Major Safety Assessment Published

The International AI Safety Report 2026 was published on 3 February 2026, providing a comprehensive, science-based assessment of the capabilities and risks of general-purpose AI. The report is led by Turing Award winner Yoshua Bengio, backed by an Expert Advisory Panel with nominees from more than 30 countries and international organizations, and authored by over 100 AI experts.

Exponential Computing Growth

Computing power has grown exponentially since 2012, with the largest training runs likely surpassing 10^26 FLOP in 2025. This acceleration has enabled new model architectures and capabilities that present both opportunities and risks.

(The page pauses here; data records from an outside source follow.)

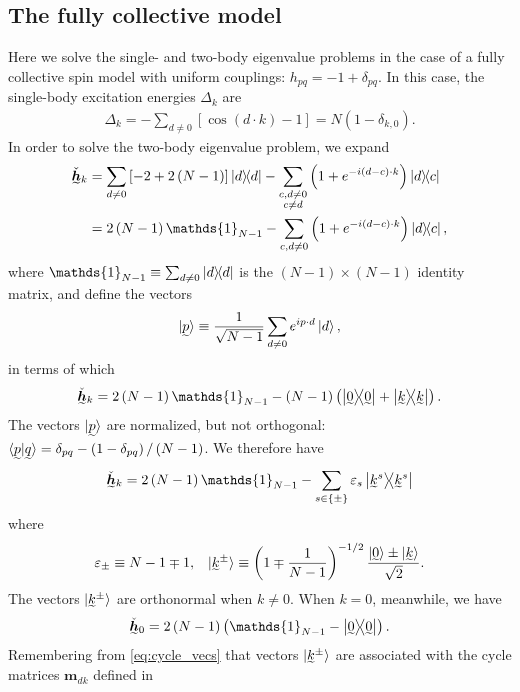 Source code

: \documentclass[nofootinbib,notitlepage,11pt]{revtex4-2}
\newcommand{\f}[2]{\dfrac{#1}{#2}} %
\newcommand{\p}[1]{\left(#1\right)} %
\renewcommand{\sp}[1]{\left[#1\right]} %
\renewcommand{\set}[1]{\left\{#1\right\}} %
\renewcommand{\c}{\cdot} %
\newcommand{\m}{\bm} %
\newcommand{\1}{\mathds{1}}
\newcommand{\ut}{\undertilde}
\begin{document}
\subsection{The fully collective model}

Here we solve the single- and two-body eigenvalue problems in the case
of a fully collective spin model with uniform couplings:
$h_{pq}=-1+\delta_{pq}$.  In this case, the single-body excitation
energies $\Delta_k$ are
\begin{align}
  \Delta_k
  = - \sum_{d\ne 0} \sp{\cos\p{d\c k}-1}
  = N \p{1-\delta_{k,0}}.
\end{align}
In order to solve the two-body eigenvalue problem, we expand
\begin{align}
  \ut{\check{\m h}}_k
  &= \sum_{d\ne0} \sp{-2+2\p{N-1}} \op{d}
  - \sum_{\substack{c,d\ne0\\c\ne d}} \p{1+e^{-i\p{d-c}\c k}} \op{d}{c} \\
  &= 2\p{N-1} \1_{N-1}
  - \sum_{c,d\ne0} \p{1+e^{-i\p{d-c}\c k}} \op{d}{c},
\end{align}
where $\1_{N-1}\equiv\sum_{d\ne0}\op{d}$ is the $\p{N-1}\times\p{N-1}$
identity matrix, and define the vectors
\begin{align}
  \ket{\ut{p}}
  \equiv \f1{\sqrt{N-1}} \sum_{d\ne 0} e^{i p\c d}\ket{d},
\end{align}
in terms of which
\begin{align}
  \ut{\check{\m h}}_k
  = 2\p{N-1} \1_{N-1} -\p{N-1} \p{\op{\ut{0}} + \op{\ut{k}}}.
\end{align}
The vectors $\ket{\ut{p}}$ are normalized, but not orthogonal:
$\braket{\ut{p}|\ut{q}}=\delta_{pq}-\p{1-\delta_{pq}}/\p{N-1}$.  We
therefore have
\begin{align}
  \ut{\check{\m h}}_k
  = 2\p{N-1} \1_{N-1} - \sum_{s\in\set{\pm}} \varepsilon_s \op{\ut{k}^s}
\end{align}
where
\begin{align}
  \varepsilon_\pm \equiv N - 1 \mp 1,
  &&
  \ket{\ut{k}^\pm}
  \equiv \p{1\mp\f1{N-1}}^{-1/2}
  \f{\ket{\ut{0}}\pm\ket{\ut{k}}}{\sqrt{2}}.
\end{align}
The vectors $\ket{\ut{k}^\pm}$ are orthonormal when $k\ne0$.  When
$k=0$, meanwhile, we have
\begin{align}
  \ut{\check{\m h}}_0 = 2\p{N-1} \p{\1_{N-1} - \op{\ut{0}}}.
\end{align}
Remembering from \eqref{eq:cycle_vecs} that vectors $\ket{\ut{k}^\pm}$
are associated with the cycle matrices $\m m_{dk}$ defined in
\end{document}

Reasoning Models Drive Performance Gains

Reasoning models—which work through problems by generating and comparing multiple outcomes before selecting a final answer—have become more common, leading to improved performance in mathematics, coding, and scientific tasks.

AI Agent Capabilities Remain Limited

AI agents have become a major focus of development. Although agents have demonstrated the ability to complete a variety of software engineering tasks with limited human oversight, they cannot yet complete the range of complex tasks and long-term planning required to fully automate many jobs.

Criminal Misuse and Deepfake Concerns

The report documents growing misuse of general-purpose AI’s ability to generate high-quality text, audio, images, and video for criminal purposes, including scams, fraud, blackmail, extortion, defamation, non-consensual intimate imagery, and child sexual abuse material.

AI-generated deepfakes are becoming more realistic and harder to identify. Personalised deepfake pornography disproportionately targets women and girls, representing a significant and emerging harm.

Influence Operations and Belief Manipulation

In experimental settings, AI-generated content can produce measurable changes in people’s beliefs. People interacting with content produced by models with more computing power are more likely to change their views.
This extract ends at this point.